Find all the lines in the material below with the word "User", and copy them.

>>>

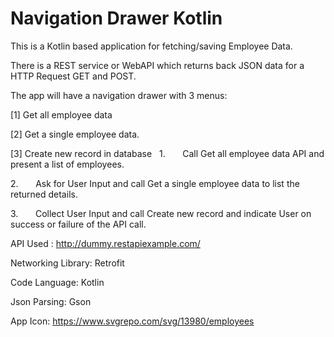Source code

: # Navigation Drawer Kotlin

This is a Kotlin based application for fetching/saving Employee Data.

There is a REST service or WebAPI which returns back JSON data for a HTTP Request GET and POST.

The app will have a navigation drawer with 3 menus: 

[1] Get all employee data 

[2] Get a single employee data.

[3] Create new record in database
 
1.       Call Get all employee data API and present a list of employees.

2.       Ask for User Input and call Get a single employee data to list the returned details.

3.       Collect User Input and call Create new record and indicate User on success or failure of the API call.

API Used : http://dummy.restapiexample.com/

Networking Library: Retrofit

Code Language: Kotlin

Json Parsing: Gson

App Icon: https://www.svgrepo.com/svg/13980/employees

<<<

● **Solution for this exercise**
2.       Ask for User Input and call Get a single employee data to list the returned details.
3.       Collect User Input and call Create new record and indicate User on success or failure of the API call.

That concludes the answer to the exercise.